Twelve traffickers were also arrested.
"We are going to multiply this kind of operation," police superintendent Zaka Luc told the Thomson Reuters Foundation.
The operation, code-named "Bia III", was the first since at least 2017 and followed the launch six months ago of a new national action plan against child labour, said Luc, deputy director in the anti-trafficking division.
The government said it hoped to "send a strong signal" to traffickers by raiding Aboisso, a hot spot.
Ivory Coast, the world's top cocoa producer, introduced its first national plan to end child labour in 2012, but the problem remains widespread in poor farming communities.
An estimated 890,000 children work in the cocoa sector, some for their parents and some trafficked from abroad, according to a 2018 report by anti-slavery organisation Walk Free Foundation.
Children are also trafficked to Ivory Coast for other types of work, such as mining and domestic servitude.
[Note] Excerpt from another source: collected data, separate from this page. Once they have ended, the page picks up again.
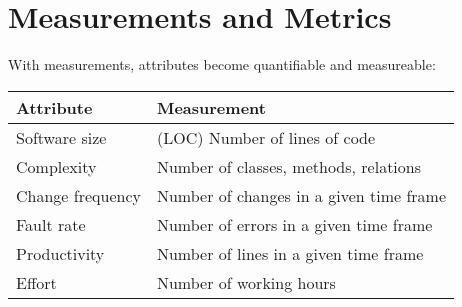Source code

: \section{Measurements and Metrics}
With measurements, attributes become quantifiable and measureable:\\[2ex]
\begin{tabularx}{\linewidth}{|l|X|}
\hline
Attribute & Measurement \\
\hline
Software size & (LOC) Number of lines of code\\
Complexity & Number of classes, methods, relations\\
Change frequency & Number of changes in a given time frame\\
Fault rate & Number of errors in a given time frame\\
Productivity & Number of lines in a given time frame \\
Effort & Number of working hours \\
\hline
\end{tabularx}
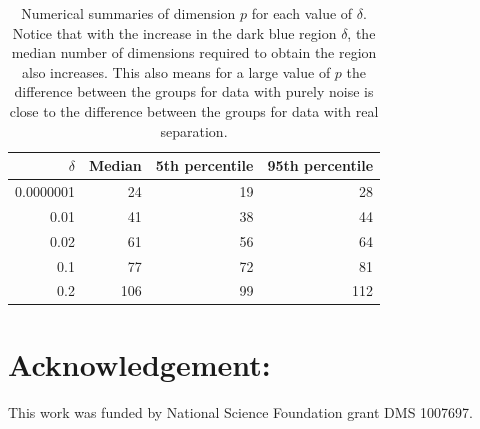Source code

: \begin{table}[htbp]
\begin{center}
\caption{Numerical summaries of dimension $p$ for each value of $\delta$. Notice that with the increase in the dark blue region $\delta$, the median number of dimensions required to obtain the region also increases. This also means for a large value of $p$ the difference between the groups for data with purely noise is close to the difference between the groups for data with real separation. }
\begin{tabular}{rrrr}
  \hline
  \hline
  $\delta$ & Median & 5th percentile & 95th percentile \\
  \hline
  0.0000001 & 24 & 19 & 28 \\
      0.01 & 41 & 38 & 44\\
   0.02 & 61 & 56 & 64 \\
     0.1 & 77 & 72 & 81\\   
     0.2 & 106 & 99 & 112\\ 
      \hline
\end{tabular}
\label{tab:dimen}
\end{center}
\end{table}



\section{Acknowledgement:}
%
This work was funded by National Science Foundation grant DMS 1007697.

%




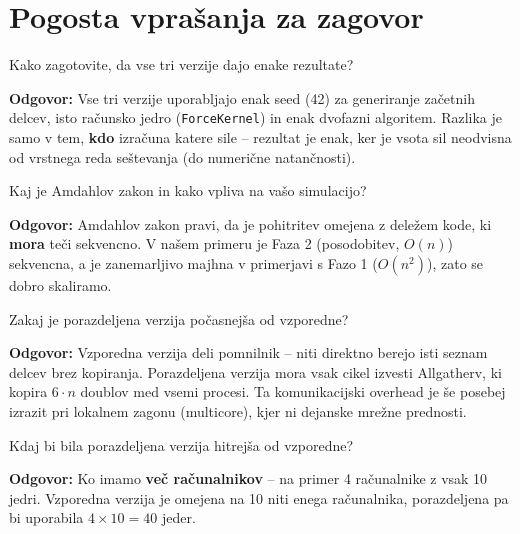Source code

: \documentclass[12pt,a4paper]{article}
\begin{document}
\section{Pogosta vpra\v{s}anja za zagovor}

\begin{vprasanje}
Kako zagotovite, da vse tri verzije dajo enake rezultate?

\textbf{Odgovor:} Vse tri verzije uporabljajo enak seed (42) za generiranje za\v{c}etnih delcev, isto ra\v{c}unsko jedro (\texttt{ForceKernel}) in enak dvofazni algoritem. Razlika je samo v tem, \textbf{kdo} izra\v{c}una katere sile -- rezultat je enak, ker je vsota sil neodvisna od vrstnega reda se\v{s}tevanja (do numeri\v{c}ne natan\v{c}nosti).
\end{vprasanje}

\begin{vprasanje}
Kaj je Amdahlov zakon in kako vpliva na va\v{s}o simulacijo?

\textbf{Odgovor:} Amdahlov zakon pravi, da je pohitritev omejena z dele\v{z}em kode, ki \textbf{mora} te\v{c}i sekvencno. V na\v{s}em primeru je Faza 2 (posodobitev, $O(n)$) sekvencna, a je zanemarljivo majhna v primerjavi s Fazo 1 ($O(n^2)$), zato se dobro skaliramo.
\end{vprasanje}

\begin{vprasanje}
Zakaj je porazdeljena verzija po\v{c}asnej\v{s}a od vzporedne?

\textbf{Odgovor:} Vzporedna verzija deli pomnilnik -- niti direktno berejo isti seznam delcev brez kopiranja. Porazdeljena verzija mora vsak cikel izvesti Allgatherv, ki kopira $6 \cdot n$ doublov med vsemi procesi. Ta komunikacijski overhead je \v{s}e posebej izrazit pri lokalnem zagonu (multicore), kjer ni dejanske mre\v{z}ne prednosti.
\end{vprasanje}

\begin{vprasanje}
Kdaj bi bila porazdeljena verzija hitrej\v{s}a od vzporedne?

\textbf{Odgovor:} Ko imamo \textbf{ve\v{c} ra\v{c}unalnikov} -- na primer 4 ra\v{c}unalnike z vsak 10 jedri. Vzporedna verzija je omejena na 10 niti enega ra\v{c}unalnika, porazdeljena pa bi uporabila $4 \times 10 = 40$ jeder.
\end{vprasanje}
\end{document}
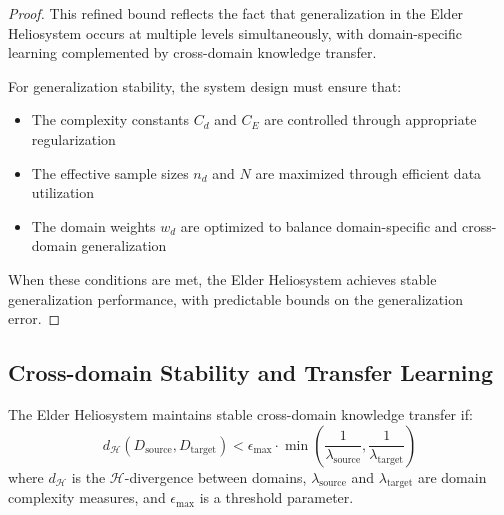 \begin{proof}
This refined bound reflects the fact that generalization in the Elder Heliosystem occurs at multiple levels simultaneously, with domain-specific learning complemented by cross-domain knowledge transfer.

For generalization stability, the system design must ensure that:
\begin{itemize}
    \item The complexity constants $C_d$ and $C_E$ are controlled through appropriate regularization
    \item The effective sample sizes $n_d$ and $N$ are maximized through efficient data utilization
    \item The domain weights $w_d$ are optimized to balance domain-specific and cross-domain generalization
\end{itemize}

When these conditions are met, the Elder Heliosystem achieves stable generalization performance, with predictable bounds on the generalization error.
\end{proof}

\subsection{Cross-domain Stability and Transfer Learning}

\begin{theorem}
The Elder Heliosystem maintains stable cross-domain knowledge transfer if:
\begin{equation}
d_{\mathcal{H}}(D_{\text{source}}, D_{\text{target}}) < \epsilon_{\text{max}} \cdot \min\left(\frac{1}{\lambda_{\text{source}}}, \frac{1}{\lambda_{\text{target}}}\right)
\end{equation}
where $d_{\mathcal{H}}$ is the $\mathcal{H}$-divergence between domains, $\lambda_{\text{source}}$ and $\lambda_{\text{target}}$ are domain complexity measures, and $\epsilon_{\text{max}}$ is a threshold parameter.
\end{theorem}

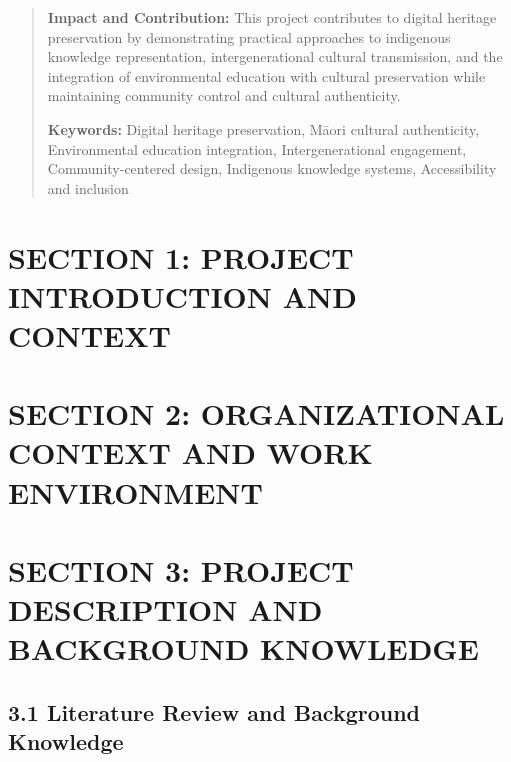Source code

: \documentclass[12pt,a4paper]{article}
\begin{document}
\begin{abstract}
\textbf{Impact and Contribution:} This project contributes to digital heritage preservation by demonstrating practical approaches to indigenous knowledge representation, intergenerational cultural transmission, and the integration of environmental education with cultural preservation while maintaining community control and cultural authenticity.

\textbf{Keywords:} Digital heritage preservation, Māori cultural authenticity, Environmental education integration, Intergenerational engagement, Community-centered design, Indigenous knowledge systems, Accessibility and inclusion
\end{abstract}

\newpage
\tableofcontents

\newpage
\listoffigures

\newpage
\listoftables

\newpage
\section*{SECTION 1: PROJECT INTRODUCTION AND CONTEXT}


\newpage
\section*{SECTION 2: ORGANIZATIONAL CONTEXT AND WORK ENVIRONMENT}


\newpage
\section*{SECTION 3: PROJECT DESCRIPTION AND BACKGROUND KNOWLEDGE}

\subsection*{3.1 Literature Review and Background Knowledge}

\end{document}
Among the victims rescued last week were at least six Nigerian girls being trafficked for prostitution, said police.
The rescued children were placed in the care of a charity in Aboisso while investigations are under way to find their parents, the government said.
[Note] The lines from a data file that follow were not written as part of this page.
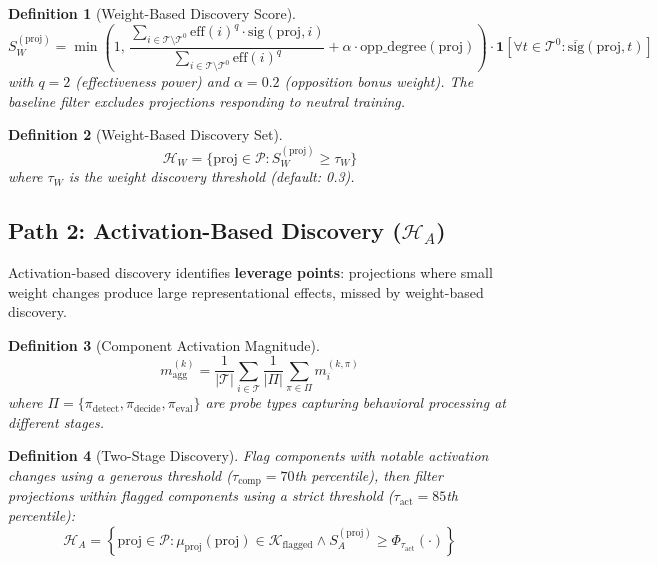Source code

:\documentclass[11pt]{article}
\newtheorem{definition}{Definition}[section]
\begin{document}
\begin{definition}[Weight-Based Discovery Score]
\begin{equation}
S^{(\text{proj})}_W = \min\left(1,\, \frac{\sum_{i \in \mathcal{T} \setminus \mathcal{T}^0} \text{eff}(i)^q \cdot \text{sig}(\text{proj}, i)}{\sum_{i \in \mathcal{T} \setminus \mathcal{T}^0} \text{eff}(i)^q} + \alpha \cdot \text{opp\_degree}(\text{proj})\right) \cdot \mathbf{1}\left[\forall t \in \mathcal{T}^0: \overline{\text{sig}}(\text{proj}, t)\right]
\end{equation}
with $q=2$ (effectiveness power) and $\alpha=0.2$ (opposition bonus weight). The baseline filter excludes projections responding to neutral training.
\end{definition}

\begin{definition}[Weight-Based Discovery Set]
\begin{equation}
\mathcal{H}_W = \{\text{proj} \in \mathcal{P} : S^{(\text{proj})}_W \geq \tau_W\}
\end{equation}
where $\tau_W$ is the weight discovery threshold (default: 0.3).
\end{definition}

\subsection{Path 2: Activation-Based Discovery ($\mathcal{H}_A$)}

Activation-based discovery identifies \textbf{leverage points}: projections where small weight changes produce large representational effects, missed by weight-based discovery.

\begin{definition}[Component Activation Magnitude]
\begin{equation}
m^{(k)}_{\text{agg}} = \frac{1}{|\mathcal{T}|} \sum_{i \in \mathcal{T}} \frac{1}{|\Pi|} \sum_{\pi \in \Pi} m^{(k,\pi)}_i
\end{equation}
where $\Pi = \{\pi_{\text{detect}}, \pi_{\text{decide}}, \pi_{\text{eval}}\}$ are probe types capturing behavioral processing at different stages.
\end{definition}

\begin{definition}[Two-Stage Discovery]
Flag components with notable activation changes using a generous threshold ($\tau_{\text{comp}} = 70$th percentile), then filter projections within flagged components using a strict threshold ($\tau_{\text{act}} = 85$th percentile):
\begin{equation}
\mathcal{H}_A = \left\{\text{proj} \in \mathcal{P} : \mu_{\text{proj}}(\text{proj}) \in \mathcal{K}_{\text{flagged}} \land S^{(\text{proj})}_A \geq \Phi_{\tau_{\text{act}}}(\cdot)\right\}
\end{equation}
\end{definition}
\end{document}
"Ivory Coast's image is tarnished by child trafficking," said Kouadio Yeboue Marcellin, deputy police chief in Aboisso.
"We are appealing to all parents. A child's place is at school and not on plantations," he said in a statement.
The number of police operations will depend on available funding, said Luc. This one was financed by the office of First Lady Dominique Ouattara, who has championed the cause.
The new action plan was praised by some cocoa industry executives last year for taking a wide-reaching approach to tackling the issue, including through investing in education and empowering women.
(Reporting by Nellie Peyton; the Thomson Reuters Foundation is the charitable arm of Thomson Reuters, and covers humanitarian news, women's and LGBT+ rights, human trafficking, property rights, and climate change. Visit http://news.trust.org)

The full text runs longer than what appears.